The Desert Angel
I’m only a few late-night conversations from realizing everything I tell you is rubbish. I’m a year out from wishing I hadn’t written anything down. I’m up to wondering if I’m not a blind man who saw, but a blind man who had a dream of seeing.
“I need to tell you this quickly before my sense of it is gone. I am home again now and something very special that happened to me out there is, sadly, fading. When I was on the road, the most beautiful realizations were self-evident, and now they are elusive and subtle. I find that the way it felt for me out there is not the way it feels for me now. I wonder if I can still do it, still find it, this special thing, I wonder if I can still have it happen. I find new and perhaps better explanations for everything that seemed so straightforward when I was walking along alone. I’m only a few late-night conversations from realizing everything I tell you is rubbish. I’m a year out from wishing I hadn’t written anything down. I’m up to wondering if I’m not a blind man who saw, but a blind man who had a dream of seeing.
And so on.
I confess I’m a faithless and wavering soul, but I still have a pen and a conscience and a memory. And while I still believe the tiniest sliver in a god I might pray to, I will share what felt so obvious to me at the time, this dream of the blind man. Because it would be utterly faithless not to communicate it, a kind of spiritual cowardice not to own it. Because it was a grand experiment, this unpacking of everything, and this thing I need to tell you is the one sure thing I could tell you from my time out there in the wilderness. It was the ten-week takeaway. It was the one thing where I said this is true and I didn’t know this before and now I do.

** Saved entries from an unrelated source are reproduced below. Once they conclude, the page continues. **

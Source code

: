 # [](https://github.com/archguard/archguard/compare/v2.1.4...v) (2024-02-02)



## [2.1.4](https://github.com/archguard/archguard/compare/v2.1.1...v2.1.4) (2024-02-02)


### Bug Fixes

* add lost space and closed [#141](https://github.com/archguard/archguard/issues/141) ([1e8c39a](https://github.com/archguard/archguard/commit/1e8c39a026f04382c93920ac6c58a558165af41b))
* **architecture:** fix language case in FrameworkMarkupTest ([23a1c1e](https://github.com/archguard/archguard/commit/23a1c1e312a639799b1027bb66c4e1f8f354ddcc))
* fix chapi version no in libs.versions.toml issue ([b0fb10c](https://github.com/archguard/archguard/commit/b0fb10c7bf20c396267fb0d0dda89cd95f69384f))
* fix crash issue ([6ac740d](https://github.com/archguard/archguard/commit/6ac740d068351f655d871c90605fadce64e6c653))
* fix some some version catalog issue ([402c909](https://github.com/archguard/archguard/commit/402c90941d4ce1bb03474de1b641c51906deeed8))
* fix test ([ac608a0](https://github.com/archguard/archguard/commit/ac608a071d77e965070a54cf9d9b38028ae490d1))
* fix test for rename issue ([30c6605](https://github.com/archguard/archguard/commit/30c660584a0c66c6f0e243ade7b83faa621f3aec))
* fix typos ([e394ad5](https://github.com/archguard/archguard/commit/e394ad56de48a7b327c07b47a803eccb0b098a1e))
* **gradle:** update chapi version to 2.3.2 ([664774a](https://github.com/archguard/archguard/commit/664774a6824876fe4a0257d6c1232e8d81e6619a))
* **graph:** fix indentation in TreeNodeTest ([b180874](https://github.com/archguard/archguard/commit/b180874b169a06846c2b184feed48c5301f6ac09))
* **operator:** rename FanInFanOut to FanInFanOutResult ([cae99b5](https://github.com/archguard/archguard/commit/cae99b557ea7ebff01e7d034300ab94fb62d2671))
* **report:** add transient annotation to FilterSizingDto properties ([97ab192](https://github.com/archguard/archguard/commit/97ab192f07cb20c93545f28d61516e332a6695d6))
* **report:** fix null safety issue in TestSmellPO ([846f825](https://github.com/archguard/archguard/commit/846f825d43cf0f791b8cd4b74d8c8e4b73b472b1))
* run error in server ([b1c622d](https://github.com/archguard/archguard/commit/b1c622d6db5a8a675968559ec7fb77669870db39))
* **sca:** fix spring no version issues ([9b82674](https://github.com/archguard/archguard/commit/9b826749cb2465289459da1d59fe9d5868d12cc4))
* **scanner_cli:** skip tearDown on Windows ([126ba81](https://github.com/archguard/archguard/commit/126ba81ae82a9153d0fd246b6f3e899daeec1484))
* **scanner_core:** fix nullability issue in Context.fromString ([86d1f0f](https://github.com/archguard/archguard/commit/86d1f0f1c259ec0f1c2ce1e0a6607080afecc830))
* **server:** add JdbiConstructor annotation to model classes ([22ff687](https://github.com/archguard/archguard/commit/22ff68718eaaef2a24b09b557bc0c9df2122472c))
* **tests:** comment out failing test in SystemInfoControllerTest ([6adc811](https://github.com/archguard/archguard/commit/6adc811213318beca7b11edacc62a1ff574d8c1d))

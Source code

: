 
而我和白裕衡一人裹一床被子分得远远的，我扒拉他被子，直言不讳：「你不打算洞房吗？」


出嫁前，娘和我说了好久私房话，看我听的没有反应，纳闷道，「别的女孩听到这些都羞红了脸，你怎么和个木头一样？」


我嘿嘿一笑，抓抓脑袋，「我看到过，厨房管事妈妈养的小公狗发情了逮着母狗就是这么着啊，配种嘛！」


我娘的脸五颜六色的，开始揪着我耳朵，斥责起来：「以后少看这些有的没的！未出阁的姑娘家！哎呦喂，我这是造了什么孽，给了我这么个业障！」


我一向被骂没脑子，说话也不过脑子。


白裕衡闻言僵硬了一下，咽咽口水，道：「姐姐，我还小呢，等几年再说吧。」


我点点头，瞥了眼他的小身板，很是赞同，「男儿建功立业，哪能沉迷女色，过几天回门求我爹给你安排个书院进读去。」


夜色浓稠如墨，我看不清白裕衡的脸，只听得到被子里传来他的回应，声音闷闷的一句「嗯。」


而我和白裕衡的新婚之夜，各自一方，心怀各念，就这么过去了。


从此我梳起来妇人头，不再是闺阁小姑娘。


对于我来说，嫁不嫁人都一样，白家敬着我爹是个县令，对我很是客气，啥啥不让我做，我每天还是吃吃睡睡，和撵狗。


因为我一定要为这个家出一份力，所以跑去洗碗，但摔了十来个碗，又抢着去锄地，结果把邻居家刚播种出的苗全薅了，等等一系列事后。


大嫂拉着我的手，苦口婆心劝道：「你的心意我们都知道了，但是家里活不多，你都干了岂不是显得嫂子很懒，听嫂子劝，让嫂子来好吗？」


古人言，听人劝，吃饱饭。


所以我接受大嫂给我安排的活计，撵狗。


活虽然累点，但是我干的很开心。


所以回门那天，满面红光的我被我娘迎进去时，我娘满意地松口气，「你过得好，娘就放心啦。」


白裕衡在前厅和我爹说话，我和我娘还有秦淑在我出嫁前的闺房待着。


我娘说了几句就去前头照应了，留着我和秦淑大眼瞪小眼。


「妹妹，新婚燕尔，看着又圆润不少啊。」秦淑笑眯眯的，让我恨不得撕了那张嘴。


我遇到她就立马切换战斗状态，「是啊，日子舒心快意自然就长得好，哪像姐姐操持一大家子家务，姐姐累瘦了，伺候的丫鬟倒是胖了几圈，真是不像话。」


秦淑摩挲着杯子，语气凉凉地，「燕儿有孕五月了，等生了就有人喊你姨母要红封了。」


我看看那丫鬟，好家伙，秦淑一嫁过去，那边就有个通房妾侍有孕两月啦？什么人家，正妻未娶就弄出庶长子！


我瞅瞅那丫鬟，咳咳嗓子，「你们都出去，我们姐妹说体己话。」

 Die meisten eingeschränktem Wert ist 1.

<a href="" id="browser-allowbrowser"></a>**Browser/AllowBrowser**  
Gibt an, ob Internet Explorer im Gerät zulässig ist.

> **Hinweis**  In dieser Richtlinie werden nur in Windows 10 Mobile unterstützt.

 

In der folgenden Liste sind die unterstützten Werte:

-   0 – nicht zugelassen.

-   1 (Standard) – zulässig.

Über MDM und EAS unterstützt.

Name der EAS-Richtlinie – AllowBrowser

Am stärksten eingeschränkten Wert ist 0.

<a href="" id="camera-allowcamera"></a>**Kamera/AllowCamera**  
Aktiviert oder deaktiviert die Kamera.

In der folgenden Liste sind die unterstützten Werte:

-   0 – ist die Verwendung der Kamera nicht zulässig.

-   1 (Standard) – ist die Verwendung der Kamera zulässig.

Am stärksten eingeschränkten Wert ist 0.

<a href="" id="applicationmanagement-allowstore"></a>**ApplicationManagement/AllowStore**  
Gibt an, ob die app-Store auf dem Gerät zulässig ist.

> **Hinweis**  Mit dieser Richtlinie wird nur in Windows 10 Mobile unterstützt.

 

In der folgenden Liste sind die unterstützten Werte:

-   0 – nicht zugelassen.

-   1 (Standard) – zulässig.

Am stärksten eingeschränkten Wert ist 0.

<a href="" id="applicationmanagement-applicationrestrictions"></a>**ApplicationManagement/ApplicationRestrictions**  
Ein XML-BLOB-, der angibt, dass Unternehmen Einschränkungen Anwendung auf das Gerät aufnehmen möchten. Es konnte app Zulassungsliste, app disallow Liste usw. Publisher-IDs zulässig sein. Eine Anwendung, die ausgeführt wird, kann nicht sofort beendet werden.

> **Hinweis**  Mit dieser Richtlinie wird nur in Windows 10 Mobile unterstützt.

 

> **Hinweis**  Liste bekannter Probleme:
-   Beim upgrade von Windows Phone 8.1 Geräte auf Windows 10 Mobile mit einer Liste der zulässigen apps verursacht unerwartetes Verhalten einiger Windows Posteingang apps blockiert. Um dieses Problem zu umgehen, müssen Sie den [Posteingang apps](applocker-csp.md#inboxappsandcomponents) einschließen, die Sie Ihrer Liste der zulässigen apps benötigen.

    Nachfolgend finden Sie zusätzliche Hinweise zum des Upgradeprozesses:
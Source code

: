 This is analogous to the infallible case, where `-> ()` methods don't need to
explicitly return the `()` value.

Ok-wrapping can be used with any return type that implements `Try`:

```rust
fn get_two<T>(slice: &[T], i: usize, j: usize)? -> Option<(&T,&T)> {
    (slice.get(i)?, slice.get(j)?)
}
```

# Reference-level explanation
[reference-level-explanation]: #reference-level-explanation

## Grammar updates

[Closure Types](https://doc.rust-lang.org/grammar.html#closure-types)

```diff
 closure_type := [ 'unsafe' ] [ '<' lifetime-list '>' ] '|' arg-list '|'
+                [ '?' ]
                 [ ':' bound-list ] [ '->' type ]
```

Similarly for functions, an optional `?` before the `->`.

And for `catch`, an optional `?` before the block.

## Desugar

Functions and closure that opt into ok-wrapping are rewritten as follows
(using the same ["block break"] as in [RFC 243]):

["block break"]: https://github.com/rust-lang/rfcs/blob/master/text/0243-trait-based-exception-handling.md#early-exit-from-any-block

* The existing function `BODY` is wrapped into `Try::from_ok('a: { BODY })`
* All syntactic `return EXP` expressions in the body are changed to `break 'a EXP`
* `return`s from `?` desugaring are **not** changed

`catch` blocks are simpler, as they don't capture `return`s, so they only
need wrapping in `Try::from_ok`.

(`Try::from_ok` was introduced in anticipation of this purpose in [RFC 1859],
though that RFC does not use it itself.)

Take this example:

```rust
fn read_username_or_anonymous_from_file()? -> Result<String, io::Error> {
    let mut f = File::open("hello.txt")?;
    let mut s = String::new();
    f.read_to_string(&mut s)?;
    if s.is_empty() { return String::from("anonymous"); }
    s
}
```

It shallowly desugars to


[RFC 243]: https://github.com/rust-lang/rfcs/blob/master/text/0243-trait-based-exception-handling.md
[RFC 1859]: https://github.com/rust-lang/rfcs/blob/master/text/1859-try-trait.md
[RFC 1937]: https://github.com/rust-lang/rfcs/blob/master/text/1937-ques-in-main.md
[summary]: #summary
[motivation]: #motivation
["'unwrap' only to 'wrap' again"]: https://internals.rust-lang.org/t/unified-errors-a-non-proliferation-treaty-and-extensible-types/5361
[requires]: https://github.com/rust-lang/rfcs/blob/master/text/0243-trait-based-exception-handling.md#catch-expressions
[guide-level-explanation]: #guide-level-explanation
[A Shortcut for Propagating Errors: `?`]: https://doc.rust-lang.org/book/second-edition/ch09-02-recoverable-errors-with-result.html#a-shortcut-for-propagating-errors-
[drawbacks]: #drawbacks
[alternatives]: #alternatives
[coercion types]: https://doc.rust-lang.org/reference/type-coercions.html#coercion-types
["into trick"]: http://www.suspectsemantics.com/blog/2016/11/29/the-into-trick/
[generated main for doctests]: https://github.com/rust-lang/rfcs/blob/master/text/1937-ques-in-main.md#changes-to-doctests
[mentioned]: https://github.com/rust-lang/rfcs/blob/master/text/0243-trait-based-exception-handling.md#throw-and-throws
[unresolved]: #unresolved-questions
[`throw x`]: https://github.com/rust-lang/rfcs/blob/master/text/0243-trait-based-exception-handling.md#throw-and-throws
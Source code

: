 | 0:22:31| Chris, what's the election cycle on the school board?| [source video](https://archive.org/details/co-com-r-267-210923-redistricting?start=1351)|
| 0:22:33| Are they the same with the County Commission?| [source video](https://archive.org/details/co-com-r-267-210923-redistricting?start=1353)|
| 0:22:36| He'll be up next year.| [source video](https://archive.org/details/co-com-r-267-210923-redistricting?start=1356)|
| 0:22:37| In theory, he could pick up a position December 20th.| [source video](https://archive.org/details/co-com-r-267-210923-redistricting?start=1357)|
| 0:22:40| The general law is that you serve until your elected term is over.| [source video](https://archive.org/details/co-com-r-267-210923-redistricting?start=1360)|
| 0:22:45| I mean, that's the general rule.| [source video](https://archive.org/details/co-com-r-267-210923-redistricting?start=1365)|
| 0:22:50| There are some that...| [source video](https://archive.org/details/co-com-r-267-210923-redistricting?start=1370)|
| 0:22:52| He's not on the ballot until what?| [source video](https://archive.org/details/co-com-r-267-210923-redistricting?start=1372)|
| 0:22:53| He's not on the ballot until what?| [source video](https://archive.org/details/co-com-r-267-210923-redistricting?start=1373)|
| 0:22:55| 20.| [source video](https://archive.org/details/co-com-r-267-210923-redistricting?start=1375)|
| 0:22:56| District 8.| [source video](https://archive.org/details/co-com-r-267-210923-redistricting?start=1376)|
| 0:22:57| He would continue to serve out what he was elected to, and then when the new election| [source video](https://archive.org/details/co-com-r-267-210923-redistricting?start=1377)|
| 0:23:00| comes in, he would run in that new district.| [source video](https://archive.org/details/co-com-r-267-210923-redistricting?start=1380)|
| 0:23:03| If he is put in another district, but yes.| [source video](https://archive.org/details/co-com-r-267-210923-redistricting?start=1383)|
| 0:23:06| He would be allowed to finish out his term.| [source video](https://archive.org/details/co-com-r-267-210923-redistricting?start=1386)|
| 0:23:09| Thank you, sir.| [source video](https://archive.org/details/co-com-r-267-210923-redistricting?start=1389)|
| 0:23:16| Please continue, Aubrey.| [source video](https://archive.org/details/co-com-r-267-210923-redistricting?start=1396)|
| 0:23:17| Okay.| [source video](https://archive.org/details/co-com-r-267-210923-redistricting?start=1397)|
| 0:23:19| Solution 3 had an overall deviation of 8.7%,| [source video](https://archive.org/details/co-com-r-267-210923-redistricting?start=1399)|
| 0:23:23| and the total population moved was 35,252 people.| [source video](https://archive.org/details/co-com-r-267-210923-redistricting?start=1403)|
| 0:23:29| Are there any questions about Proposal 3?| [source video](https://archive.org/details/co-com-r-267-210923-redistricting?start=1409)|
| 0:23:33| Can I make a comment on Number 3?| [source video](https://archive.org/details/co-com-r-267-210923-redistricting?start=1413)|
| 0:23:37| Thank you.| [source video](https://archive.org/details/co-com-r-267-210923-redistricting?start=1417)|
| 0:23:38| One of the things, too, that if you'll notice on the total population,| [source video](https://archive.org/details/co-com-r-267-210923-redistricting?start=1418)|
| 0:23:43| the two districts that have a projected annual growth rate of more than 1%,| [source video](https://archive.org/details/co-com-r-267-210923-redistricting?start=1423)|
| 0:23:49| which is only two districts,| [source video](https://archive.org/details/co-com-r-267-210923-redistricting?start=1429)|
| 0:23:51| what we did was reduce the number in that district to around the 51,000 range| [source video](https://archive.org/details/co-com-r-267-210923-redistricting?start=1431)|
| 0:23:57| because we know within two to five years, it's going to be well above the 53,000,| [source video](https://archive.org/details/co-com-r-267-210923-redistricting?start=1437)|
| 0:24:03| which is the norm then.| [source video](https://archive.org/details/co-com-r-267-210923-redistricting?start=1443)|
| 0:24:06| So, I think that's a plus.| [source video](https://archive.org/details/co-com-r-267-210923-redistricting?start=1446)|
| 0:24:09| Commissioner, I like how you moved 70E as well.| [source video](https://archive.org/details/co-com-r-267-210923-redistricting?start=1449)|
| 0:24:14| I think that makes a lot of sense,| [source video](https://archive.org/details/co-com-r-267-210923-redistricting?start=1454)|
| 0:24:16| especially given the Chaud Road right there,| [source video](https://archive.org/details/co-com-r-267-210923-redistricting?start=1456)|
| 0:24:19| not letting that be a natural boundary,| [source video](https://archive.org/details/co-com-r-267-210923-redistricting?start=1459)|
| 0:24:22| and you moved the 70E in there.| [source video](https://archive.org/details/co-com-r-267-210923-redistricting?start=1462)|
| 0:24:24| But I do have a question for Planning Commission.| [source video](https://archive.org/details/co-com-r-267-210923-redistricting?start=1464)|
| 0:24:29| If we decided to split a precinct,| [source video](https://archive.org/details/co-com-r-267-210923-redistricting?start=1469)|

I actually walked along for weeks and thought about how I would share this beautiful discovery, telling everyone, telling you, perhaps, in particular. And what a beautiful, lovely and true message this is to come home and share! I felt a joyful privilege to have seen and felt it and known it to be true. So to second-guess it now and bottle it up, well, it would be unforgiveable. This truth was a hot coal pressed to my lips by some desert angel, and if I do not write it down, it will be lost forever, most tragically perhaps from myself, and I may need this truth someday.” – From Chapter 8 “Minor Miracles” of Walking Backwards (A journey of a thousand miles on the Camino de Santiago)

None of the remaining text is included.